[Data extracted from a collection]

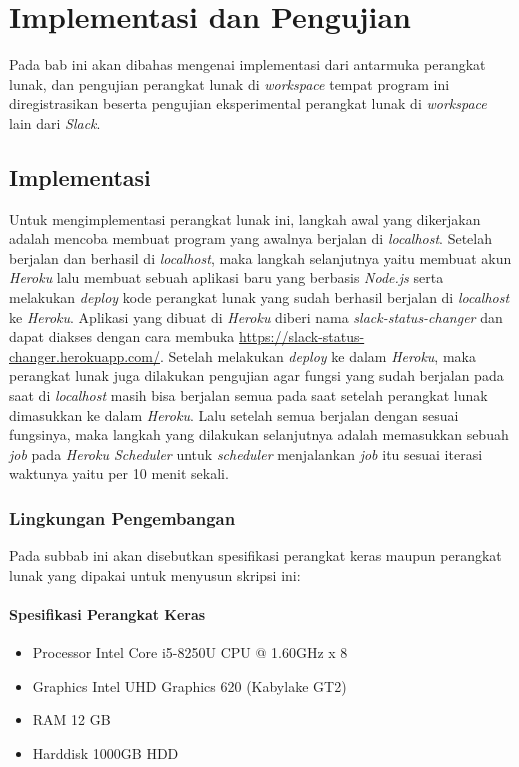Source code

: \chapter{Implementasi dan Pengujian}
\label{chap:implementasi dan pengujian}

Pada bab ini akan dibahas mengenai implementasi dari antarmuka perangkat lunak, dan pengujian perangkat lunak di \textit{workspace} tempat program ini diregistrasikan beserta pengujian eksperimental perangkat lunak di \textit{workspace} lain dari \textit{Slack}.

\section{Implementasi}
 Untuk mengimplementasi perangkat lunak ini, langkah awal yang dikerjakan adalah mencoba membuat program yang awalnya berjalan di \textit{localhost}. Setelah berjalan dan berhasil di \textit{localhost}, maka langkah selanjutnya yaitu membuat akun \textit{Heroku} lalu membuat sebuah aplikasi baru yang berbasis \textit{Node.js} serta melakukan \textit{deploy} kode perangkat lunak yang sudah berhasil berjalan di \textit{localhost} ke \textit{Heroku}. Aplikasi yang dibuat di \textit{Heroku} diberi nama \textit{slack-status-changer} dan dapat diakses dengan cara membuka \url{https://slack-status-changer.herokuapp.com/}. Setelah melakukan \textit{deploy} ke dalam \textit{Heroku}, maka perangkat lunak juga dilakukan pengujian agar fungsi yang sudah berjalan pada saat di \textit{localhost} masih bisa berjalan semua pada saat setelah perangkat lunak dimasukkan ke dalam \textit{Heroku}. Lalu setelah semua berjalan dengan sesuai fungsinya, maka langkah yang dilakukan selanjutnya adalah memasukkan sebuah \textit{job} pada \textit{Heroku Scheduler} untuk \textit{scheduler} menjalankan \textit{job} itu sesuai iterasi waktunya yaitu per 10 menit sekali. 
 
\subsection{Lingkungan Pengembangan}
 Pada subbab ini akan disebutkan spesifikasi perangkat keras maupun perangkat lunak yang dipakai untuk menyusun skripsi ini:
\subsubsection{Spesifikasi Perangkat Keras}
\begin{itemize}
    \item Processor Intel Core i5-8250U CPU @ 1.60GHz x 8 
    \item Graphics Intel UHD Graphics 620 (Kabylake GT2)
    \item RAM 12 GB
    \item Harddisk 1000GB HDD
\end{itemize}
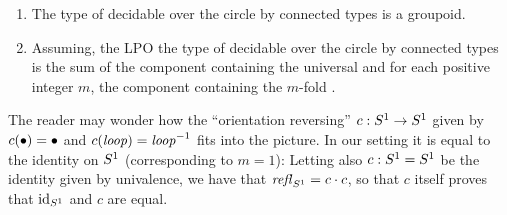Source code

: \begin{lemma}
  \label{lem:componentsofcoversofS1}
  \begin{enumerate}
  \item The type of decidable \coverings over the circle by connected types is a groupoid.
  \item Assuming, the LPO the type of decidable \coverings over the circle by connected types is the sum of the component containing the universal \covering and for each positive integer $m$, the component containing the $m$-fold \covering.
  \end{enumerate}

\end{lemma}





\begin{remark}
  \label{rem:flipthecircle}
  The reader may wonder how the ``orientation reversing'' $c:S^1\to S^1$ given by $c(\bullet)=\bullet$ and $c(\mathit{loop})=\mathit{loop}^{-1}$ fits into the picture.  In our setting it is equal to the identity on $S^1$ (corresponding to $m=1$): Letting also $c:S^1=S^1$ be the identity given by univalence, we have that $\mathop{{\it refl}_{S^1}}=c\cdot c$, so that $c$ itself proves that $\mathord{\mathrm{id}}_{S^1}$ and $c$ are equal.
\end{remark}



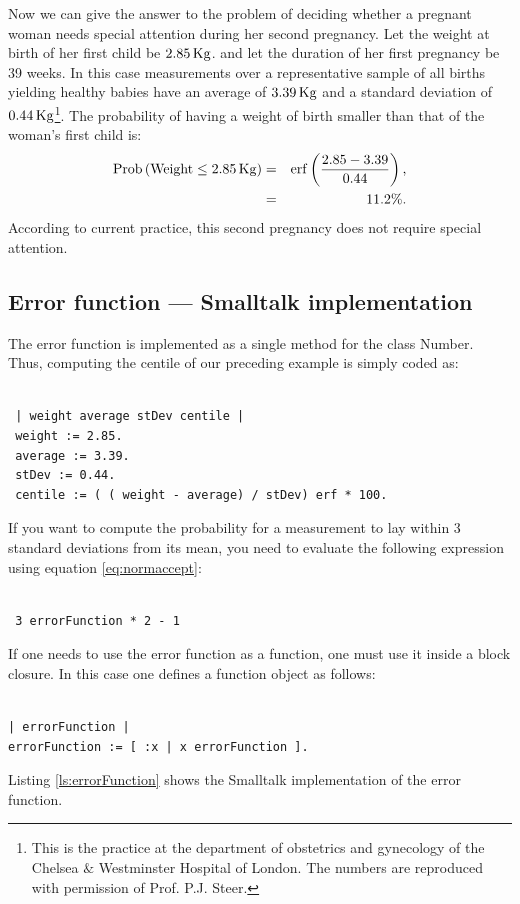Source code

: \documentclass[twoside]{book}
\begin{document}
\def\w{2.85}\def\av{3.39}\def\st{0.44}
 Now we can give the answer to the problem of deciding
whether a pregnant woman needs special attention during her second
pregnancy. Let the weight at birth of her first child be $\w\kg$.
and let the duration of her first pregnancy be 39 weeks. In this
case measurements over a representative sample of all births
yielding healthy babies have an average of $\av\kg$ and a standard
deviation of $\st\kg$\footnote{\label{ft:steer}This is the
practice at the department of obstetrics and gynecology of the
Chelsea $\&$ Westminster Hospital of London. The numbers are
reproduced with permission of Prof. P.J. Steer.}. The probability
of having a weight of birth smaller than that of the woman's first
child is:
\begin{eqnarray*}
\prob\left(\mathop{\rm Weight}\le \w\kg \right) & = &
\erf\left({\w-\av\over\st}\right),\\ & = & 11.2\%.
\end{eqnarray*}
According to current practice, this second pregnancy does not
require special attention.

\subsection{Error function --- Smalltalk implementation}
\label{sec:sterrorfunction}  The error function is
implemented as a single method for the class Number. Thus,
computing the centile of our preceding example is simply coded as:
\begin{codeExample}
\begin{verbatim}

 | weight average stDev centile |
 weight := 2.85.
 average := 3.39.
 stDev := 0.44.
 centile := ( ( weight - average) / stDev) erf * 100.
\end{verbatim}
\end{codeExample}
If you want to compute the probability for a measurement to lay
within 3 standard deviations from its mean, you need to evaluate
the following expression using equation \ref{eq:normaccept}:
\begin{codeExample}
\begin{verbatim}

 3 errorFunction * 2 - 1
\end{verbatim}
\end{codeExample}
If one needs to use the error function as a function, one must use
it inside a block closure. In this case one defines a function
object as follows:
\begin{codeExample}
\begin{verbatim}

| errorFunction |
errorFunction := [ :x | x errorFunction ].
\end{verbatim}
\end{codeExample}
Listing \ref{ls:errorFunction} shows the Smalltalk implementation
of the error function.
\end{document}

▶ **WORK REQUEST**
Please print the records above word for word, leaving every image out.

▶ **ANSWER TO THE EXERCISE**
Source code

: \chapter{Implementasi dan Pengujian}
\label{chap:implementasi dan pengujian}

Pada bab ini akan dibahas mengenai implementasi dari antarmuka perangkat lunak, dan pengujian perangkat lunak di \textit{workspace} tempat program ini diregistrasikan beserta pengujian eksperimental perangkat lunak di \textit{workspace} lain dari \textit{Slack}.

\section{Implementasi}
 Untuk mengimplementasi perangkat lunak ini, langkah awal yang dikerjakan adalah mencoba membuat program yang awalnya berjalan di \textit{localhost}. Setelah berjalan dan berhasil di \textit{localhost}, maka langkah selanjutnya yaitu membuat akun \textit{Heroku} lalu membuat sebuah aplikasi baru yang berbasis \textit{Node.js} serta melakukan \textit{deploy} kode perangkat lunak yang sudah berhasil berjalan di \textit{localhost} ke \textit{Heroku}. Aplikasi yang dibuat di \textit{Heroku} diberi nama \textit{slack-status-changer} dan dapat diakses dengan cara membuka \url{https://slack-status-changer.herokuapp.com/}. Setelah melakukan \textit{deploy} ke dalam \textit{Heroku}, maka perangkat lunak juga dilakukan pengujian agar fungsi yang sudah berjalan pada saat di \textit{localhost} masih bisa berjalan semua pada saat setelah perangkat lunak dimasukkan ke dalam \textit{Heroku}. Lalu setelah semua berjalan dengan sesuai fungsinya, maka langkah yang dilakukan selanjutnya adalah memasukkan sebuah \textit{job} pada \textit{Heroku Scheduler} untuk \textit{scheduler} menjalankan \textit{job} itu sesuai iterasi waktunya yaitu per 10 menit sekali. 
 
\subsection{Lingkungan Pengembangan}
 Pada subbab ini akan disebutkan spesifikasi perangkat keras maupun perangkat lunak yang dipakai untuk menyusun skripsi ini:
\subsubsection{Spesifikasi Perangkat Keras}
\begin{itemize}
    \item Processor Intel Core i5-8250U CPU @ 1.60GHz x 8 
    \item Graphics Intel UHD Graphics 620 (Kabylake GT2)
    \item RAM 12 GB
    \item Harddisk 1000GB HDD
\end{itemize}
Source code

: \begin{lemma}
  \label{lem:componentsofcoversofS1}
  \begin{enumerate}
  \item The type of decidable \coverings over the circle by connected types is a groupoid.
  \item Assuming, the LPO the type of decidable \coverings over the circle by connected types is the sum of the component containing the universal \covering and for each positive integer $m$, the component containing the $m$-fold \covering.
  \end{enumerate}

\end{lemma}





\begin{remark}
  \label{rem:flipthecircle}
  The reader may wonder how the ``orientation reversing'' $c:S^1\to S^1$ given by $c(\bullet)=\bullet$ and $c(\mathit{loop})=\mathit{loop}^{-1}$ fits into the picture.  In our setting it is equal to the identity on $S^1$ (corresponding to $m=1$): Letting also $c:S^1=S^1$ be the identity given by univalence, we have that $\mathop{{\it refl}_{S^1}}=c\cdot c$, so that $c$ itself proves that $\mathord{\mathrm{id}}_{S^1}$ and $c$ are equal.
\end{remark}



Source code

: \documentclass[twoside]{book}
\begin{document}
\def\w{2.85}\def\av{3.39}\def\st{0.44}
 Now we can give the answer to the problem of deciding
whether a pregnant woman needs special attention during her second
pregnancy. Let the weight at birth of her first child be $\w\kg$.
and let the duration of her first pregnancy be 39 weeks. In this
case measurements over a representative sample of all births
yielding healthy babies have an average of $\av\kg$ and a standard
deviation of $\st\kg$\footnote{\label{ft:steer}This is the
practice at the department of obstetrics and gynecology of the
Chelsea $\&$ Westminster Hospital of London. The numbers are
reproduced with permission of Prof. P.J. Steer.}. The probability
of having a weight of birth smaller than that of the woman's first
child is:
\begin{eqnarray*}
\prob\left(\mathop{\rm Weight}\le \w\kg \right) & = &
\erf\left({\w-\av\over\st}\right),\\ & = & 11.2\%.
\end{eqnarray*}
According to current practice, this second pregnancy does not
require special attention.

\subsection{Error function --- Smalltalk implementation}
\label{sec:sterrorfunction}  The error function is
implemented as a single method for the class Number. Thus,
computing the centile of our preceding example is simply coded as:
\begin{codeExample}
\begin{verbatim}

 | weight average stDev centile |
 weight := 2.85.
 average := 3.39.
 stDev := 0.44.
 centile := ( ( weight - average) / stDev) erf * 100.
\end{verbatim}
\end{codeExample}
If you want to compute the probability for a measurement to lay
within 3 standard deviations from its mean, you need to evaluate
the following expression using equation \ref{eq:normaccept}:
\begin{codeExample}
\begin{verbatim}

 3 errorFunction * 2 - 1
\end{verbatim}
\end{codeExample}
If one needs to use the error function as a function, one must use
it inside a block closure. In this case one defines a function
object as follows:
\begin{codeExample}
\begin{verbatim}

| errorFunction |
errorFunction := [ :x | x errorFunction ].
\end{verbatim}
\end{codeExample}
Listing \ref{ls:errorFunction} shows the Smalltalk implementation
of the error function.
\end{document}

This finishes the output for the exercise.